In order to create responsive environments and mitigate stress, we concluded that leveraging the Social and Emotional Learning (SEL) approaches we currently utilize to activate the five core competencies of SEL: self-awareness, social awareness, self-regulation, responsible decision-making, and relationship skills would be essential.
Building on and adapting our current curricula, systems, and structures to actively support issues related to COVID-19 and build distress tolerance was a common priority and theme.
Our Professional Learning Community understood that our various SEL curricula and delivery systems would lend themselves to creating opportunities for students to improve self-awareness, which would ultimately lead them to the understanding that they have the capacity to shape and direct their path during this uncertain time. Similarly, these same approaches and mechanisms would support and empower our faculty and parents as they forged their way towards self-care and modeling emotional regulation and problem-solving.
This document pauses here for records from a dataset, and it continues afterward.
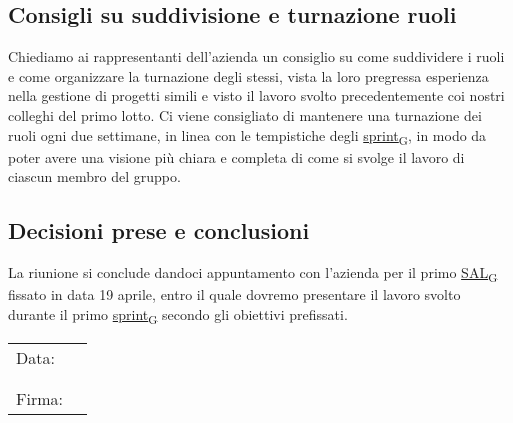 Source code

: \documentclass[italian,12pt]{article}
\begin{document}
\subsection{Consigli su suddivisione e turnazione ruoli}
Chiediamo ai rappresentanti dell'azienda un consiglio su come suddividere i ruoli e come 
organizzare la turnazione degli stessi, vista la loro pregressa esperienza nella gestione 
di progetti simili e visto il lavoro svolto precedentemente coi nostri colleghi del primo lotto. 
Ci viene consigliato di mantenere una turnazione dei ruoli ogni due settimane, in linea con 
le tempistiche degli \href{https://7last.github.io/docs/rtb/documentazione-interna/glossario#sprint}{sprint\textsubscript{G}}, in modo da poter avere una visione più chiara e completa di 
come si svolge il lavoro di ciascun membro del gruppo.

\subsection{Decisioni prese e conclusioni}
La riunione si conclude dandoci appuntamento con l'azienda per il primo \href{https://7last.github.io/docs/rtb/documentazione-interna/glossario#sal}{SAL\textsubscript{G}} fissato 
in data 19 aprile, entro il quale dovremo presentare il lavoro svolto durante il primo \href{https://7last.github.io/docs/rtb/documentazione-interna/glossario#sprint}{sprint\textsubscript{G}} 
secondo gli obiettivi prefissati.

\begin{table}[b]
	\begin{tabular}{@{}p{.5in}p{4in}@{}}
		Data:  & \hrulefill \\
			   &     		\\
			   &     		\\
		Firma: & \hrulefill \\
	\end{tabular}
	\end{table}
\end{document}
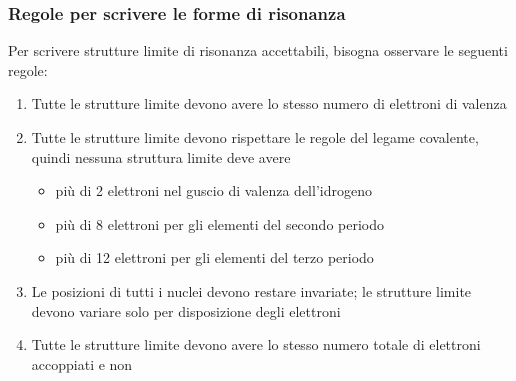 \subsubsection{Regole per scrivere le forme di risonanza}
Per scrivere strutture limite di risonanza accettabili, bisogna osservare le seguenti regole:
\begin{enumerate}
	\item Tutte le strutture limite devono avere lo stesso numero di elettroni di valenza
	\item Tutte le strutture limite devono rispettare le regole del legame covalente, quindi nessuna struttura limite deve avere
	      \begin{itemize}
		      \item più di 2 elettroni nel guscio di valenza dell'idrogeno
		      \item più di 8 elettroni per gli elementi del secondo periodo
		      \item più di 12 elettroni per gli elementi del terzo periodo
	      \end{itemize}
	\item Le posizioni di tutti i nuclei devono restare invariate; le strutture limite devono variare solo per disposizione degli elettroni
	\item Tutte le strutture limite devono avere lo stesso numero totale di elettroni accoppiati e non
\end{enumerate} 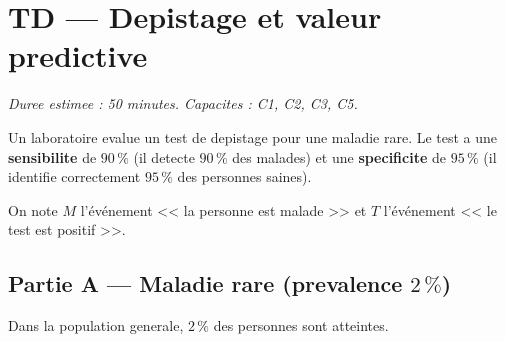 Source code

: 
\section*{TD --- Depistage et valeur predictive}

\textit{Duree estimee : 50 minutes. Capacites : C1, C2, C3, C5.}

\bigskip

Un laboratoire evalue un test de depistage pour une maladie rare. Le test a une \textbf{sensibilite} de $90\,\%$ (il detecte $90\,\%$ des malades) et une \textbf{specificite} de $95\,\%$ (il identifie correctement $95\,\%$ des personnes saines).

On note $M$ l'événement << la personne est malade >> et $T$ l'événement << le test est positif >>.

\subsection*{Partie A --- Maladie rare (prevalence $2\,\%$)}

Dans la population generale, $2\,\%$ des personnes sont atteintes.

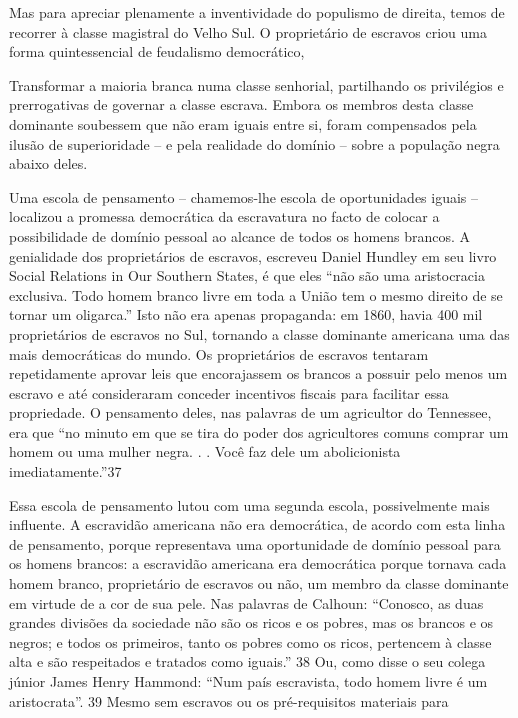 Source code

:  \par 
Mas para apreciar plenamente a inventividade do populismo de direita, temos de recorrer à classe magistral do Velho Sul. O proprietário de escravos criou uma forma quintessencial de feudalismo democrático,
 \par 
Transformar a maioria branca numa classe senhorial, partilhando os privilégios e prerrogativas de governar a classe escrava. Embora os membros desta classe dominante soubessem que não eram iguais entre si, foram compensados ​​pela ilusão de superioridade – e pela realidade do domínio – sobre a população negra abaixo deles.
 \par 
Uma escola de pensamento – chamemos-lhe escola de oportunidades iguais – localizou a promessa democrática da escravatura no facto de colocar a possibilidade de domínio pessoal ao alcance de todos os homens brancos. A genialidade dos proprietários de escravos, escreveu Daniel Hundley em seu livro Social Relations in Our Southern States, é que eles “não são uma aristocracia exclusiva. Todo homem branco livre em toda a União tem o mesmo direito de se tornar um oligarca.” Isto não era apenas propaganda: em 1860, havia {\color{blue}400} mil proprietários de escravos no Sul, tornando a classe dominante americana uma das mais democráticas do mundo. Os proprietários de escravos tentaram repetidamente aprovar leis que encorajassem os brancos a possuir pelo menos um escravo e até consideraram conceder incentivos fiscais para facilitar essa propriedade. O pensamento deles, nas palavras de um agricultor do Tennessee, era que “no minuto em que se tira do poder dos agricultores comuns comprar um homem ou uma mulher negra. . . Você faz dele um abolicionista imediatamente.”{\color{blue}37}
 \par 
Essa escola de pensamento lutou com uma segunda escola, possivelmente mais influente. A escravidão americana não era democrática, de acordo com esta linha de pensamento, porque representava uma oportunidade de domínio pessoal para os homens brancos: a escravidão americana era democrática porque tornava cada homem branco, proprietário de escravos ou não, um membro da classe dominante em virtude de a cor de sua pele. Nas palavras de Calhoun: “Conosco, as duas grandes divisões da sociedade não são os ricos e os pobres, mas os brancos e os negros; e todos os primeiros, tanto os pobres como os ricos, pertencem à classe alta e são respeitados e tratados como iguais.” {\color{blue}38} Ou, como disse o seu colega júnior James Henry Hammond: “Num país escravista, todo homem livre é um aristocrata”. {\color{blue}39} Mesmo sem escravos ou os pré-requisitos materiais para
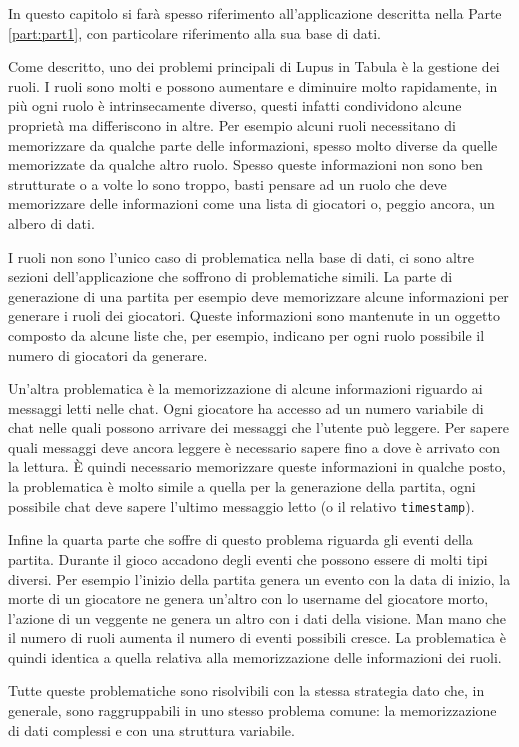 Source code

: In questo capitolo si farà spesso riferimento all'applicazione descritta nella Parte \ref{part:part1}, con particolare riferimento alla sua base di dati.

Come descritto, uno dei problemi principali di Lupus in Tabula è la gestione dei ruoli. I ruoli sono molti e possono aumentare e diminuire molto rapidamente, in più ogni ruolo è intrinsecamente diverso, questi infatti condividono alcune proprietà ma differiscono in altre. Per esempio alcuni ruoli necessitano di memorizzare da qualche parte delle informazioni, spesso molto diverse da quelle memorizzate da qualche altro ruolo. Spesso queste informazioni non sono ben strutturate o a volte lo sono troppo, basti pensare ad un ruolo che deve memorizzare delle informazioni come una lista di giocatori o, peggio ancora, un albero di dati.

I ruoli non sono l'unico caso di problematica nella base di dati, ci sono altre sezioni dell'applicazione che soffrono di problematiche simili. La parte di generazione di una partita per esempio deve memorizzare alcune informazioni per generare i ruoli dei giocatori. Queste informazioni sono mantenute in un oggetto composto da alcune liste che, per esempio, indicano per ogni ruolo possibile il numero di giocatori da generare.

Un'altra problematica è la memorizzazione di alcune informazioni riguardo ai messaggi letti nelle chat. Ogni giocatore ha accesso ad un numero variabile di chat nelle quali possono arrivare dei messaggi che l'utente può leggere. Per sapere quali messaggi deve ancora leggere è necessario sapere fino a dove è arrivato con la lettura. È quindi necessario memorizzare queste informazioni in qualche posto, la problematica è molto simile a quella per la generazione della partita, ogni possibile chat deve sapere l'ultimo messaggio letto (o il relativo \texttt{timestamp}).

Infine la quarta parte che soffre di questo problema riguarda gli eventi della partita. Durante il gioco accadono degli eventi che possono essere di molti tipi diversi. Per esempio l'inizio della partita genera un evento con la data di inizio, la morte di un giocatore ne genera un'altro con lo username del giocatore morto, l'azione di un veggente ne genera un altro con i dati della visione. Man mano che il numero di ruoli aumenta il numero di eventi possibili cresce. La problematica è quindi identica a quella relativa alla memorizzazione delle informazioni dei ruoli.

Tutte queste problematiche sono risolvibili con la stessa strategia dato che, in generale, sono raggruppabili in uno stesso problema comune: la memorizzazione di dati complessi e con una struttura variabile. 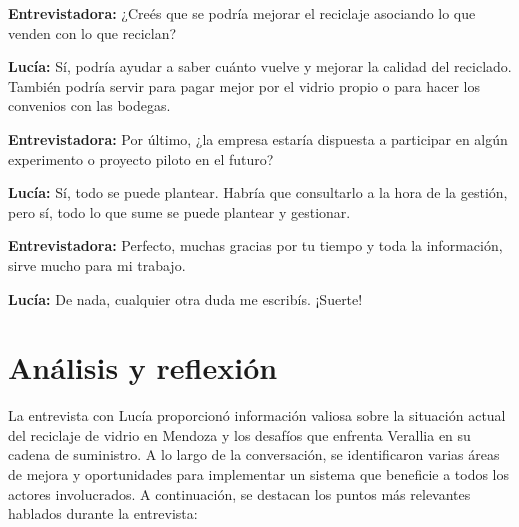 \textbf{Entrevistadora:} ¿Creés que se podría mejorar el reciclaje asociando lo que venden con lo que reciclan?

\textbf{Lucía:} Sí, podría ayudar a saber cuánto vuelve y mejorar la calidad del reciclado. También podría servir para pagar mejor por el vidrio propio o para hacer los convenios con las bodegas.

\textbf{Entrevistadora:} Por último, ¿la empresa estaría dispuesta a participar en algún experimento o proyecto piloto en el futuro?

\textbf{Lucía:} Sí, todo se puede plantear. Habría que consultarlo a la hora de la gestión, pero sí, todo lo que sume se puede plantear y gestionar.

\textbf{Entrevistadora:} Perfecto, muchas gracias por tu tiempo y toda la información, sirve mucho para mi trabajo.

\textbf{Lucía:} De nada, cualquier otra duda me escribís. ¡Suerte!

\section{Análisis y reflexión}

La entrevista con Lucía proporcionó información valiosa sobre la situación actual del reciclaje de vidrio en Mendoza y los desafíos que enfrenta Verallia en su cadena de suministro. A lo largo de la conversación, se identificaron varias áreas de mejora y oportunidades para implementar un sistema que beneficie a todos los actores involucrados. A continuación, se destacan los puntos más relevantes hablados durante la entrevista:

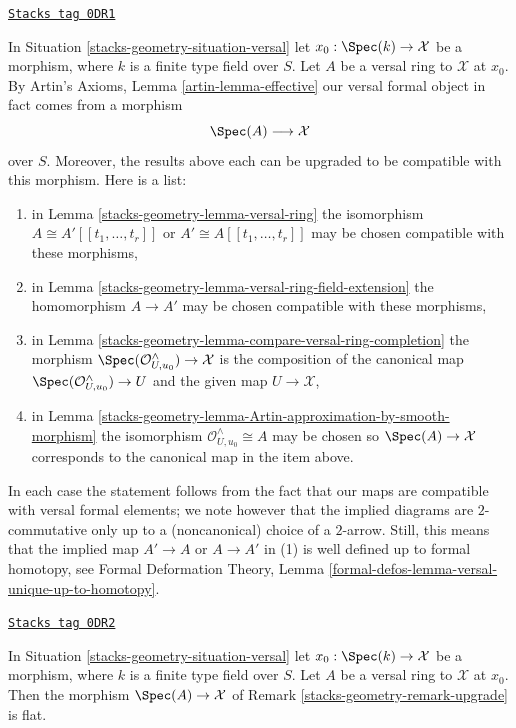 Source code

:\begin{remark}

\label{stacks-geometry-remark-upgrade}
\href{https://stacks.math.columbia.edu/tag/0DR1}{\texttt{Stacks tag 0DR1}}

In Situation \ref{stacks-geometry-situation-versal} let $x_0 : \Spec(k) \to \mathcal{X}$
be a morphism, where $k$ is a finite type field over $S$.
Let $A$ be a versal ring to $\mathcal{X}$ at $x_0$. By Artin's Axioms,
Lemma \ref{artin-lemma-effective} our versal formal object
in fact comes from a morphism
$$
\Spec(A) \longrightarrow \mathcal{X}
$$
over $S$. Moreover, the results above each can be upgraded to be compatible
with this morphism. Here is a list:
\begin{enumerate}
\item in Lemma \ref{stacks-geometry-lemma-versal-ring} the isomorphism
$A \cong A'[[t_1, \ldots, t_r]]$ or $A' \cong A[[t_1, \ldots, t_r]]$
may be chosen compatible with these morphisms,
\item in Lemma \ref{stacks-geometry-lemma-versal-ring-field-extension} the
homomorphism $A \to A'$ may be chosen compatible with these morphisms,
\item in Lemma \ref{stacks-geometry-lemma-compare-versal-ring-completion}
the morphism $\Spec(\mathcal{O}_{U, u_0}^\wedge) \to \mathcal{X}$
is the composition of the canonical map
$\Spec(\mathcal{O}_{U, u_0}^\wedge) \to U$ and the given map
$U \to \mathcal{X}$,
\item in Lemma \ref{stacks-geometry-lemma-Artin-approximation-by-smooth-morphism}
the isomorphism $\mathcal{O}_{U, u_0}^\wedge \cong A$ may
be chosen so $\Spec(A) \to \mathcal{X}$ corresponds to the canonical map
in the item above.
\end{enumerate}
In each case the statement follows from the fact that our maps are
compatible with versal formal elements; we note however that the
implied diagrams are $2$-commutative only up to a (noncanonical)
choice of a $2$-arrow. Still, this means that the implied map $A' \to A$
or $A \to A'$ in (1) is well defined up to formal homotopy, see
Formal Deformation Theory, Lemma
\ref{formal-defos-lemma-versal-unique-up-to-homotopy}.
\end{remark}

\begin{lemma}
\label{stacks-geometry-lemma-versal-ring-flat}
\href{https://stacks.math.columbia.edu/tag/0DR2}{\texttt{Stacks tag 0DR2}}

In Situation \ref{stacks-geometry-situation-versal} let $x_0 : \Spec(k) \to \mathcal{X}$
be a morphism, where $k$ is a finite type field over $S$.
Let $A$ be a versal ring to $\mathcal{X}$ at $x_0$.
Then the morphism $\Spec(A) \to \mathcal{X}$ of
Remark \ref{stacks-geometry-remark-upgrade} is flat.
\end{lemma}

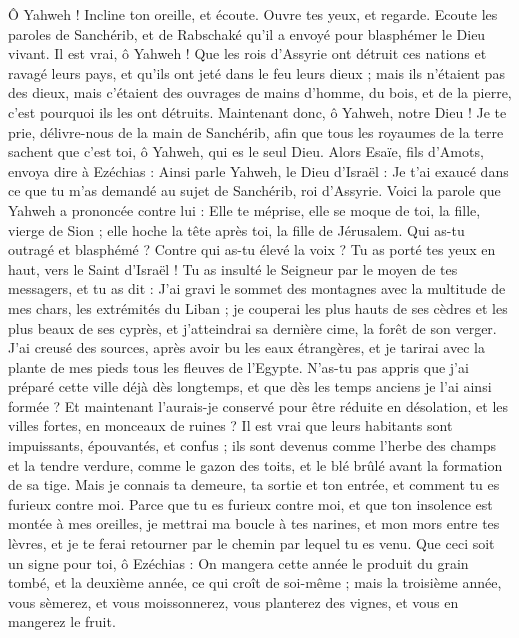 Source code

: \begin{multicols}{2}
Ô Yahweh ! Incline ton oreille, et écoute. Ouvre tes yeux, et regarde. Ecoute les paroles de Sanchérib, et de Rabschaké qu’il a envoyé pour blasphémer le Dieu vivant.
Il est vrai, ô Yahweh ! Que les rois d’Assyrie ont détruit ces nations et ravagé leurs pays,
et qu’ils ont jeté dans le feu leurs dieux ; mais ils n’étaient pas des dieux, mais c’étaient des ouvrages de mains d’homme, du bois, et de la pierre, c’est pourquoi ils les ont détruits.
Maintenant donc, ô Yahweh, notre Dieu ! Je te prie, délivre-nous de la main de Sanchérib, afin que tous les royaumes de la terre sachent que c’est toi, ô Yahweh, qui es le seul Dieu.
Alors Esaïe, fils d’Amots, envoya dire à Ezéchias : Ainsi parle Yahweh, le Dieu d’Israël : Je t’ai exaucé dans ce que tu m’as demandé au sujet de Sanchérib, roi d’Assyrie.
Voici la parole que Yahweh a prononcée contre lui : Elle te méprise, elle se moque de toi, la fille, vierge de Sion ; elle hoche la tête après toi, la fille de Jérusalem.
Qui as-tu outragé et blasphémé ? Contre qui as-tu élevé la voix ? Tu as porté tes yeux en haut, vers le Saint d’Israël !
Tu as insulté le Seigneur par le moyen de tes messagers, et tu as dit : J’ai gravi le sommet des montagnes avec la multitude de mes chars, les extrémités du Liban ; je couperai les plus hauts de ses cèdres et les plus beaux de ses cyprès, et j’atteindrai sa dernière cime, la forêt de son verger.
J’ai creusé des sources, après avoir bu les eaux étrangères, et je tarirai avec la plante de mes pieds tous les fleuves de l’Egypte.
N’as-tu pas appris que j’ai préparé cette ville déjà dès longtemps, et que dès les temps anciens je l’ai ainsi formée ? Et maintenant l’aurais-je conservé pour être réduite en désolation, et les villes fortes, en monceaux de ruines ?
Il est vrai que leurs habitants sont impuissants, épouvantés, et confus ; ils sont devenus comme l’herbe des champs et la tendre verdure, comme le gazon des toits, et le blé brûlé avant la formation de sa tige.
Mais je connais ta demeure, ta sortie et ton entrée, et comment tu es furieux contre moi.
Parce que tu es furieux contre moi, et que ton insolence est montée à mes oreilles, je mettrai ma boucle à tes narines, et mon mors entre tes lèvres, et je te ferai retourner par le chemin par lequel tu es venu.
Que ceci soit un signe pour toi, ô Ezéchias : On mangera cette année le produit du grain tombé, et la deuxième année, ce qui croît de soi-même ; mais la troisième année, vous sèmerez, et vous moissonnerez, vous planterez des vignes, et vous en mangerez le fruit.

\end{multicols}

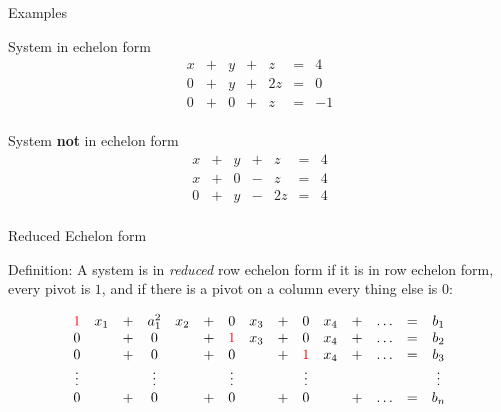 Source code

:\documentclass{beamer}
\begin{document}
\begin{frame}{Examples}
  \begin{exampleblock}{System in echelon form}
    \[\begin{array}{ccccccc}
    x & + & y & + & z  & = & 4\\
    0 & + & y & + & 2z & = & 0\\
    0 & + & 0 & + & z  & = & -1\\    
    \end{array}\]
  \end{exampleblock}

  \begin{exampleblock}{System {\bf not} in echelon form}
    \[\begin{array}{ccccccc}
    x & + & y & + & z  & = & 4\\
    x & + & 0 & - & z & = & 4\\
    0 & + & y & - & 2z& = & 4\\    
    \end{array}\]
  \end{exampleblock}
\end{frame}

\begin{frame}{Reduced Echelon form}
  
  
  \begin{block}{Definition:}
    A system is in \emph{reduced} row echelon form if it is in row echelon form, every pivot is $1$, and if there is a pivot on a column every thing else is $0$:

    \[ \begin{array}{ccccccccccccccc}
      {\color{red}1}      & x_1 & + & a^2_1       & x_2 & + & 0       & x_3 & + & 0       & x_4 & + & \dots & = & b_1 \\
      0     &      & + & 0           &      & + & {\color{red}1} & x_3 & + & 0       & x_4 & + & \dots & = & b_2\\
      0     &     & + & 0          &      & + & 0           &     & + & {\color{red}1} & x_4 & + & \dots & = & b_3\\
      \vdots&     &   & \vdots     &     &   & \vdots      &     &   & \vdots     &     &   &       &   & \vdots\\
      0     &     & + & 0          &     & + & 0           &     & + & 0          &     & + & \dots & = & b_n\\
    \end{array}
    \]
    
    
  \end{block}
\end{frame}
\end{document}
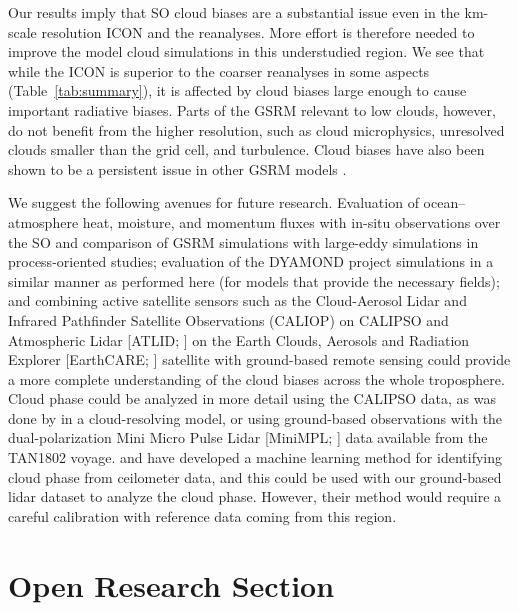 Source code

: \documentclass[draft]{agujournal2019}
\begin{document}
Our results imply that SO cloud biases are a substantial issue even in the km-scale resolution ICON and the reanalyses. More effort is therefore needed to improve the model cloud simulations in this understudied region. We see that while the ICON is superior to the coarser reanalyses in some aspects (Table~\ref{tab:summary}), it is affected by cloud biases large enough to cause important radiative biases. Parts of the GSRM relevant to low clouds, however, do not benefit from the higher resolution, such as cloud microphysics, unresolved clouds smaller than the grid cell, and turbulence. Cloud biases have also been shown to be a persistent issue in other GSRM models \cite{seiki2022}.

We suggest the following avenues for future research. Evaluation of ocean--atmosphere heat, moisture, and momentum fluxes with in-situ observations over the SO and comparison of GSRM simulations with large-eddy simulations in process-oriented studies; evaluation of the DYAMOND project simulations in a similar manner as performed here (for models that provide the necessary fields); and combining active satellite sensors such as the Cloud-Aerosol Lidar and Infrared Pathfinder Satellite Observations (CALIOP) on CALIPSO and Atmospheric Lidar [ATLID; ] on the Earth Clouds, Aerosols and Radiation Explorer [EarthCARE; ] satellite with ground-based remote sensing could provide a more complete understanding of the cloud biases across the whole troposphere. Cloud phase could be analyzed in more detail using the CALIPSO data, as was done by  in a cloud-resolving model, or using ground-based observations with the dual-polarization Mini Micro Pulse Lidar [MiniMPL; ] data available from the TAN1802 voyage.  and  have developed a machine learning method for identifying cloud phase from ceilometer data, and this could be used with our ground-based lidar dataset to analyze the cloud phase. However, their method would require a careful calibration with reference data coming from this region.

\section*{Open Research Section}
\end{document}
At the conclusion of the last meeting of the Middle School PLC, we developed a simple four question survey for the attendees. To summarize the survey results, 100% of those who took the survey believed that the PLC experience met their expectations.
Survey participants shared that collaboration with school social workers, non-judgmental interaction, new ideas, resource sharing, and overall mutual support were valuable aspects of meeting as a PLC.
PLC Exit Survey and Results
PLC members who participated in the survey also shared additional topics that they are interested in exploring and learning about such as Trauma-Informed Practices, Assessment, and Self-Care. The leadership team enjoyed the experience and look forward to supporting one another throughout this school year. We invite you all to create your own PLC with school social workers or other education professionals. These are a couple of steps we suggest you take to get the process started.
● Determine the topics you would like to explore
● Set meeting frequency and platform (ex. Zoom, Google Meets)
This is the general structure that we utilized, and we believe that everyone had take away’s and enjoyed collaborating to push and support each other to be better clinicians. One PLC team member was so inspired by the process that she started her own Facebook group for Middle School Social Workers that already has 300+ participants. PLCs can foster so many positive and valuable benefits, and it doesn’t cost anything but time and goodwill.
Coming together to tackle shared challenges we face as school social workers operating during a pandemic was a worthwhile and enriching experience. We hope you gained useful insight from this article and will consider participating in or leading your own PLC this school year!